Tag Archives: cooking

Pumpkin Toes

During my cooking career in commercial kitchens and restaurants I rarely had a lot of time off, let alone a day of pampering. The hours were long and arduous, the kitchen temps spiking 130 degrees or more during service was not uncommon and it was pretty much a ‘man’s world. Still is for the most part. My first 5 years in the ‘back of the house’ usually meant I was the lone girl cooking on the line amid a sea of sweating, cursing boys.

For those of you who know me understand that I for one, can curse and spit like a sailor. I fit right in. Keeping up with the guys proved difficult but I learned to hold my own; I could hoist 75 pound stock pots onto stovetops solo and empty 50 pound bags of dry goods into their respective food bins on my own. I even managed to retrieve the hard to reach ingredients perched high above the line despite my vertical challenge, by traversing the narrow countertops and scaling the kitchen shelves.
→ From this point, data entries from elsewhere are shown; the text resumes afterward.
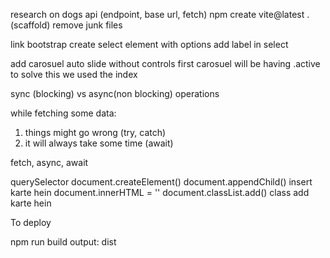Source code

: research on dogs api (endpoint, base url, fetch)
npm create vite@latest . (scaffold)
remove junk files

link bootstrap
create select element with options
add label in select

add carosuel auto slide without controls
first carosuel will be having .active
to solve this we used the index

sync (blocking) vs async(non blocking) operations

while fetching some data:

1. things might go wrong (try, catch)
2. it will always take some time (await)

fetch, async, await

querySelector
document.createElement()
document.appendChild() insert karte hein
document.innerHTML = ''
document.classList.add() class add karte hein

To deploy

npm run build
output: dist
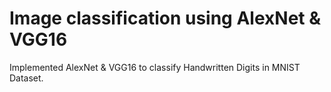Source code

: # Image classification using AlexNet & VGG16 
Implemented AlexNet & VGG16 to classify Handwritten Digits in MNIST Dataset.

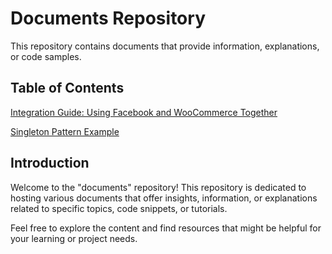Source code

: # Documents Repository

This repository contains documents that provide information, explanations, or code samples.

## Table of Contents
[Integration Guide: Using Facebook and WooCommerce Together](https://kripsmansi.github.io/blogs/php-oop-singleton-pattern)

[Singleton Pattern Example](https://kripsmansi.github.io/blogs/php-oop-singleton-pattern)

## Introduction

Welcome to the "documents" repository! This repository is dedicated to hosting various documents that offer insights, information, or explanations related to specific topics, code snippets, or tutorials.

Feel free to explore the content and find resources that might be helpful for your learning or project needs.




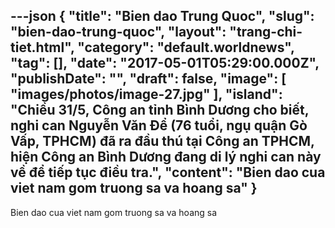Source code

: ---json
{
    "title": "Bien dao Trung Quoc",
    "slug": "bien-dao-trung-quoc",
    "layout": "trang-chi-tiet.html",
    "category": "default.worldnews",
    "tag": [],
    "date": "2017-05-01T05:29:00.000Z",
    "publishDate": "",
    "draft": false,
    "image": [
        "images/photos/image-27.jpg"
    ],
    "island": "Chiều 31/5, Công an tỉnh Bình Dương cho biết, nghi can Nguyễn Văn Để (76 tuổi, ngụ quận Gò Vấp, TPHCM) đã ra đầu thú tại Công an TPHCM, hiện Công an Bình Dương đang di lý nghi can này về để tiếp tục điều tra.",
    "__content__": "Bien dao cua viet nam gom truong sa va hoang sa"
}
---
Bien dao cua viet nam gom truong sa va hoang sa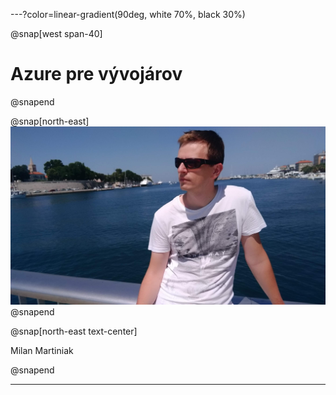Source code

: ---?color=linear-gradient(90deg, white 70%, black 30%)

@snap[west span-40]
# Azure pre vývojárov
@snapend

@snap[north-east]
![No integration tests](https://github.com/Burgyn/Presentations/blob/master/AzureForDevelopers/assets/img/avatar.jpg?raw=true)
@snapend

@snap[north-east text-center]

Milan Martiniak

@snapend

---
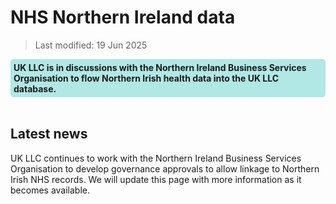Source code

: # NHS Northern Ireland data
>Last modified: 19 Jun 2025
<div style="background-color: rgba(0, 178, 169, 0.3); padding: 5px; border-radius: 5px;"><strong>UK LLC is in discussions with the Northern Ireland Business Services Organisation to flow Northern Irish health data into the UK LLC database.</strong></div>  
<br>



## Latest news 
UK LLC continues to work with the Northern Ireland Business Services Organisation to develop governance approvals to allow linkage to Northern Irish NHS records. We will update this page with more information as it becomes available.





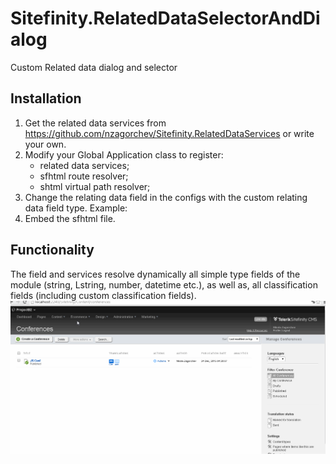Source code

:# Sitefinity.RelatedDataSelectorAndDialog
Custom Related data dialog and selector

## Installation

1. Get the related data services from https://github.com/nzagorchev/Sitefinity.RelatedDataServices or write your own.
2. Modify your Global Application class to register:
	- related data services;
	- sfhtml route resolver;
	- shtml virtual path resolver;
5. Change the relating data field in the configs with the custom relating data field type. Example:
	<field wrapperTag="Li" fieldType="SitefinityWebApp.RelatingDataFieldCustom.RelatingDataFieldCustom, SitefinityWebApp" fieldName="RelatingDataField" type:this="Telerik.Sitefinity.Web.UI.Fields.Config.RelatingDataFieldDefinitionElement, Telerik.Sitefinity">
		<validator expectedFormat="None" maxLength="-1" minLength="-1" required="False" validateIfInvisible="True" />
		<expandableDefinition expanded="True" />
	</field>
6. Embed the sfhtml file.

## Functionality

The field and services resolve dynamically all simple type fields of the module (string, Lstring, number, datetime etc.), as well as, all classification fields (including custom classification fields).
![related data selector and dialog functionality gif](https://github.com/nzagorchev/Sitefinity.RelatedDataSelectorAndDialog/blob/master/Media/related-data-selector-and-dialog.gif)
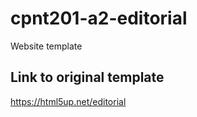 # cpnt201-a2-editorial
Website template

## Link to original template

https://html5up.net/editorial
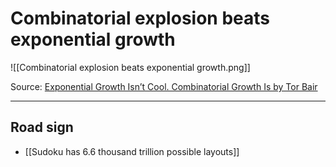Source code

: # Combinatorial explosion beats exponential growth

![[Combinatorial explosion beats exponential growth.png]]

Source: [Exponential Growth Isn’t Cool. Combinatorial Growth Is by Tor Bair](https://medium.com/@TorBair/exponential-growth-isn-t-cool-combinatorial-growth-is-85a0b1fdb6a5)

---

## Road sign

- [[Sudoku has 6.6 thousand trillion possible layouts]]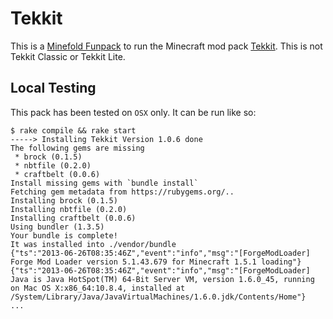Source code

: Tekkit
======

This is a [Minefold Funpack](https://minefold.com) to run the Minecraft mod pack [Tekkit](http://www.technicpack.net/tekkit/). This is not Tekkit Classic or Tekkit Lite.

Local Testing
-------------

This pack has been tested on `OSX` only. It can be run like so:

    $ rake compile && rake start
    -----> Installing Tekkit Version 1.0.6 done
    The following gems are missing
     * brock (0.1.5)
     * nbtfile (0.2.0)
     * craftbelt (0.0.6)
    Install missing gems with `bundle install`
    Fetching gem metadata from https://rubygems.org/..
    Installing brock (0.1.5) 
    Installing nbtfile (0.2.0) 
    Installing craftbelt (0.0.6) 
    Using bundler (1.3.5) 
    Your bundle is complete!
    It was installed into ./vendor/bundle
    {"ts":"2013-06-26T08:35:46Z","event":"info","msg":"[ForgeModLoader] Forge Mod Loader version 5.1.43.679 for Minecraft 1.5.1 loading"}
    {"ts":"2013-06-26T08:35:46Z","event":"info","msg":"[ForgeModLoader] Java is Java HotSpot(TM) 64-Bit Server VM, version 1.6.0_45, running on Mac OS X:x86_64:10.8.4, installed at /System/Library/Java/JavaVirtualMachines/1.6.0.jdk/Contents/Home"}
    ...
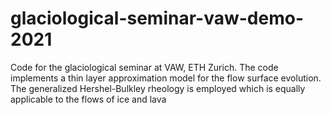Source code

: # glaciological-seminar-vaw-demo-2021
Code for the glaciological seminar at VAW, ETH Zurich. The code implements a thin layer approximation model for the flow surface evolution. The generalized Hershel-Bulkley rheology is employed which is equally applicable to the flows of ice and lava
There is nothing glamorous about cooking in restaurants. Rachael Ray and  Giada De Laurentiis of Food Network TV with their perfectly styled coifs and designer clothes would last about 5 minutes behind a real line before they were toast. Unless your idea of fun is enduring physical injury, emotional battering and fits of fury, I recommend another job altogether.

Donning the required chef’s uniform of heavy oversized pants and jackets, some sort of hat wear and a floor length apron only added to the exhausting heat and physical assail to the body. Injuries were common. Screaming hot pans often make contact with hands and arms, cuts from knives and electric slicers were daily events and exploding oil burns have left me with scars that remain today. I even sport a rather unusual permanent reminder on my left ear, a result of 50 pounds of stainless steel hotel pans colliding with the left side of my skull as they fell from a compromised shelf.

We used to joke our skin was soft and supple from all the ‘duck fat facials’ we received daily. My beauty routine consisted of a late night shower and a quick brush of the teeth before collapsing into bed for a few blessed hours of slumber before rising and doing it all over again.

Fast forward to the present day. While I am still in my kitchen daily, I am no longer a slave to the heat and torture of days past. I even receive routine facials and pedicures from a beautiful local organic spa. I skip the manicures though. Years of shortly clipped nails, void of jewelry and polish are the only way my hands make sense to me.

This morning’s spa treatment was lovely and it reminded me how the culinary world can be a healing environment, an oasis of soothing scents, oils and creams derived from food items that not only feed the body, but the soul as well.

For starters, my face inhaled an almond and oatmeal mask, then calmed by lavender oil and soothed with a rose water and calendula creme. Onto the second course, my hands and feet got some soaking time in a warm bath of milk and oats then slathered with a blueberry scrub. For dessert, I was massaged with a coconut body salt, my skin glowing as I was whisked off (excuse the pun) for my pedicure.

Another glorious hour later of soaking, rubbing, filing and painting, my feet were soft as butter, my toes an autumn pumpkin hue. I was revived, relaxed and ready to tackle my day.

Which thankfully won’t include 12 hours anywhere near a kitchen line. Or an arsenal of hotel pans.